More specifically, we take advantage of uncommitted page (memory), that is, physical memory space both in DRAM and persistent memory is not consumed until the corresponding pages are accessed.

The figure below is the internal architecture of Metall metall_architecture

Backing Data Store

Metall uses multiple files to store application data. We found that breaking application data into multiple backing files increase parallel I/O performance, e.g., we achieved an around 5X improvement in our preliminary evaluation (multi-threaded out-of-core sort) on a PCIe NVMe SSD device. To efficiently use persistent memory resources, Metall creates and maps new files on demand.

Segment and Chunk

Metall reserves a large contiguous virtual memory (VM) space (e.g., a few TB) to map backing file(s) when its manager class is constructed. Metall divides the reserved VM space into chunks (the default chunk size is 2 MB). Each chunk can hold multiple small objects (8B–half chunk size) of the same allocation size. Objects larger than the half chunk size (large objects) use a single or multiple contiguous chunks.

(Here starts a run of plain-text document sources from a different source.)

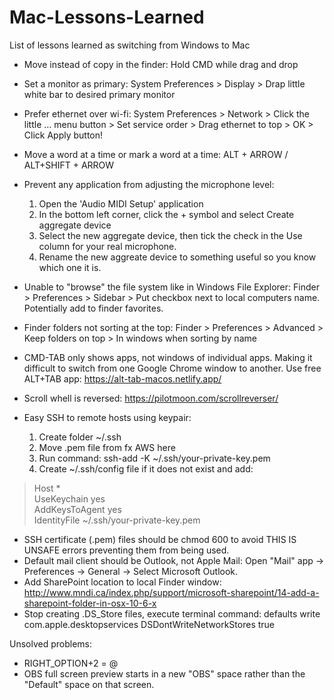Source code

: # Mac-Lessons-Learned
List of lessons learned as switching from Windows to Mac

- Move instead of copy in the finder: Hold CMD while drag and drop
- Set a monitor as primary: System Preferences > Display > Drap little white bar to desired primary monitor
- Prefer ethernet over wi-fi: System Preferences > Network > Click the little ... menu button > Set service order > Drag ethernet to top > OK > Click Apply button!
- Move a word at a time or mark a word at a time: ALT + ARROW / ALT+SHIFT + ARROW
- Prevent any application from adjusting the microphone level:
  1. Open the 'Audio MIDI Setup' application
  2. In the bottom left corner, click the + symbol and select Create aggregate device
  3. Select the new aggregate device, then tick the check in the Use column for your real microphone.
  4. Rename the new aggreate device to something useful so you know which one it is.

- Unable to "browse" the file system like in Windows File Explorer: Finder > Preferences > Sidebar > Put checkbox next to local computers name. Potentially add to finder favorites.
- Finder folders not sorting at the top: Finder > Preferences > Advanced > Keep folders on top > In windows when sorting by name
- CMD-TAB only shows apps, not windows of individual apps. Making it difficult to switch from one Google Chrome window to another. Use free ALT+TAB app: https://alt-tab-macos.netlify.app/
- Scroll whell is reversed: https://pilotmoon.com/scrollreverser/
- Easy SSH to remote hosts using keypair:
  1. Create folder ~/.ssh
  2. Move .pem file from fx AWS here
  3. Run command: ssh-add -K ~/.ssh/your-private-key.pem
  4. Create ~/.ssh/config file if it does not exist and add:
 > Host *  
 >  UseKeychain yes  
 >  AddKeysToAgent yes  
 >  IdentityFile ~/.ssh/your-private-key.pem  

- SSH certificate (.pem) files should be chmod 600 to avoid THIS IS UNSAFE errors preventing them from being used.
- Default mail client should be Outlook, not Apple Mail: Open "Mail" app -> Preferences -> General -> Select Microsoft Outlook.
- Add SharePoint location to local Finder window: http://www.mndi.ca/index.php/support/microsoft-sharepoint/14-add-a-sharepoint-folder-in-osx-10-6-x
- Stop creating .DS_Store files, execute terminal command: defaults write com.apple.desktopservices DSDontWriteNetworkStores true

Unsolved problems:
- RIGHT_OPTION+2 = @
- OBS full screen preview starts in a new "OBS" space rather than the "Default" space on that screen.
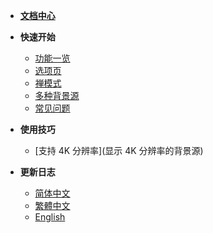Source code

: * [**文档中心**](Home.md)

* **快速开始**
  * [功能一览](功能一览)
  * [选项页](选项页)
  * [禅模式](禅模式)
  * [多种背景源](多种背景源)
  * [常见问题](常见问题)

* **使用技巧**
  * [支持 4K 分辨率](显示 4K 分辨率的背景源)

* **更新日志**
  * [简体中文](CHANGELOG)
  * [繁體中文](CHANGELOG.tw)
  * [English](CHANGELOG.en)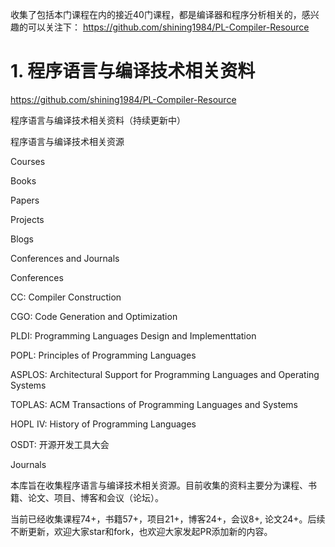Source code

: 







收集了包括本门课程在内的接近40门课程，都是编译器和程序分析相关的，感兴趣的可以关注下：
https://github.com/shining1984/PL-Compiler-Resource​







# 1. 程序语言与编译技术相关资料



https://github.com/shining1984/PL-Compiler-Resource



程序语言与编译技术相关资料（持续更新中）


程序语言与编译技术相关资源

Courses

Books

Papers

Projects

Blogs

Conferences and Journals


Conferences

CC: Compiler Construction

CGO: Code Generation and Optimization

PLDI: Programming Languages Design and Implementtation

POPL: Principles of Programming Languages

ASPLOS: Architectural Support for Programming Languages and Operating Systems

TOPLAS: ACM Transactions of Programming Languages and Systems

HOPL IV: History of Programming Languages

OSDT: 开源开发工具大会

Journals



本库旨在收集程序语言与编译技术相关资源。目前收集的资料主要分为课程、书籍、论文、项目、博客和会议（论坛）。

当前已经收集课程74+，书籍57+，项目21+，博客24+，会议8+, 论文24+。后续不断更新，欢迎大家star和fork，也欢迎大家发起PR添加新的内容。





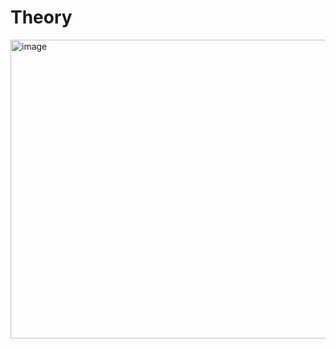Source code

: # Theory
<img width="636" height="478" alt="image" src="https://github.com/user-attachments/assets/ece74cf7-a2bb-4322-a9d7-943cbbc1baf1" />
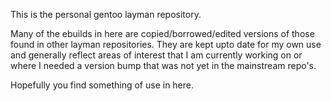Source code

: This is the personal gentoo layman repository.

Many of the ebuilds in here are copied/borrowed/edited versions of those
found in other layman repositories. They are kept upto date for my own
use and generally reflect areas of interest that I am currently working
on or where I needed a version bump that was not yet in the mainstream
repo's.

Hopefully you find something of use in here.
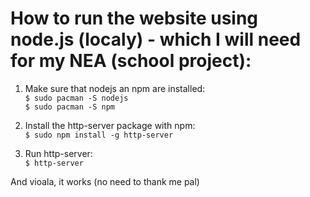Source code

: # How to run the website using node.js (localy) - which I will need for my NEA (school project):

1. Make sure that nodejs an npm are installed:\
`$ sudo pacman -S nodejs`\
`$ sudo pacman -S npm`

2. Install the http-server package with npm:\
`$ sudo npm install -g http-server`

3. Run http-server:\
`$ http-server`

And vioala, it works (no need to thank me pal)
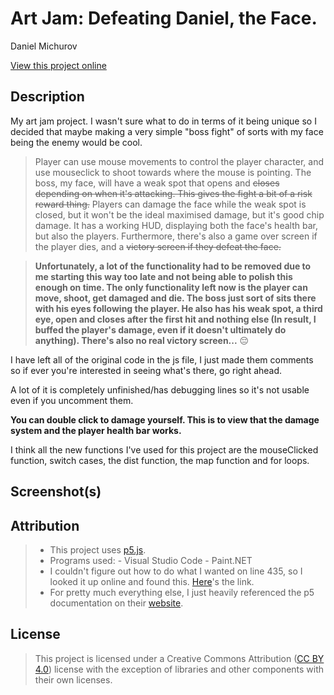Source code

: # Art Jam: Defeating Daniel, the Face.

Daniel Michurov

[View this project online](https://cakeallen.github.io/cart253/art-jam/)

## Description

My art jam project. I wasn't sure what to do in terms of it being unique so I decided that maybe making a very simple "boss fight" of sorts with my face being the enemy would be cool. 

> Player can use mouse movements to control the player character, and use mouseclick to shoot towards where the mouse is pointing.
> The boss, my face, will have a weak spot that opens and ~~closes depending on when it's attacking. This gives the fight a bit of a risk reward thing.~~ Players can damage the face while the weak spot is closed, but it won't be the ideal maximised damage, but it's good chip damage.
> It has a working HUD, displaying both the face's health bar, but also the players. Furthermore, there's also a game over screen if the player dies, and a ~~victory screen if they defeat the face.~~

> **Unfortunately, a lot of the functionality had to be removed due to me starting this way too late and not being able to polish this enough on time. The only functionality left now is the player can move, shoot, get damaged and die. The boss just sort of sits there with his eyes following the player. He also has his weak spot, a third eye, open and closes after the first hit and nothing else (In result, I buffed the player's damage, even if it doesn't ultimately do anything). There's also no real victory screen...** 😔

I have left all of the original code in the js file, I just made them comments so if ever you're interested in seeing what's there, go right ahead.

A lot of it is completely unfinished/has debugging lines so it's not usable even if you uncomment them. 

**You can double click to damage yourself. This is to view that the damage system and the player health bar works.**

I think all the new functions I've used for this project are the mouseClicked function, switch cases, the dist function, the map function and for loops.

## Screenshot(s)



## Attribution

> - This project uses [p5.js](https://p5js.org).
> - Programs used:
        - Visual Studio Code
        - Paint.NET
> - I couldn't figure out how to do what I wanted on line 435, so I looked it up online and found this. [Here](https://editor.p5js.org/doubleshow/sketches/BJdU6tFSM)'s the link.
> - For pretty much everything else, I just heavily referenced the p5 documentation on their [website](https://p5js.org/reference/).

## License

> This project is licensed under a Creative Commons Attribution ([CC BY 4.0](https://creativecommons.org/licenses/by/4.0/deed.en)) license with the exception of libraries and other components with their own licenses.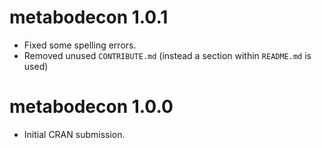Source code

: # metabodecon 1.0.1

* Fixed some spelling errors.
* Removed unused `CONTRIBUTE.md` (instead a section within `README.md` is used)

# metabodecon 1.0.0

* Initial CRAN submission.

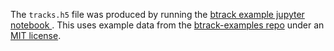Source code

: The `tracks.h5` file was produced by running the
[btrack example jupyter notebook
](https://github.com/quantumjot/btrack/blob/main/examples/example_tracking_pipeline-features.ipynb). This uses
example data from the [btrack-examples repo](https://github.com/lowe-lab-ucl/btrack-examples) under an
[MIT license](https://github.com/lowe-lab-ucl/btrack-examples/blob/main/LICENSE).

By default, Metall frees DRAM and file space by chunk, that is, small object deallocations do not free physical memory immediately, whereas large object deallocations do. Metall also has a mode that tries to free the corresponding space when an object equal or larger than N bytes is deallocated, where N is set by the compile time option (macro) METALL_FREE_SMALL_OBJECT_SIZE_HINT=N (see Build and Install).

Internal Allocation Size

Same as other major heap memory allocators, Metall rounds up a small object to the nearest internal allocation size. Metall uses allocation sizes proposed by SuperMalloc and jemalloc. Thanks to this approach, Metall can keep internal fragmentations equal to or less than 25 % and convert a small object size to the corresponding internal allocation size quickly. On the other hand, a large object is rounded up to the nearest power of 2 — although this strategy wastes VM space, it does not waste physical memory thanks to the uncommitted page.

Management Data

Metall uses three types of management data as follows to manage memory allocations.

  • Bin Directory is an array of bins. Each bin holds non-full chunk IDs of the same internal allocation size. This directory is used to find an available chunk for a small allocation quickly.

  • Chunk Directory is an array whose i-th element holds the status of the i-th chunk. To efficiently find an empty slot in a chunk used for a small size, Metall utilizes a compact multi-layer bitset table and built-in bit operation functions.

  • Name Directory is a simple key-value store used to store the keys and addresses of constructed objects.

Because updating the management data causes fine-grained random memory accesses, Metall constructs them in DRAM to increase data locality; hence, Metall does not touch persistent memory when allocates memory. Metall deserializes/serializes the management data from/to files when its constructor/destructor is called.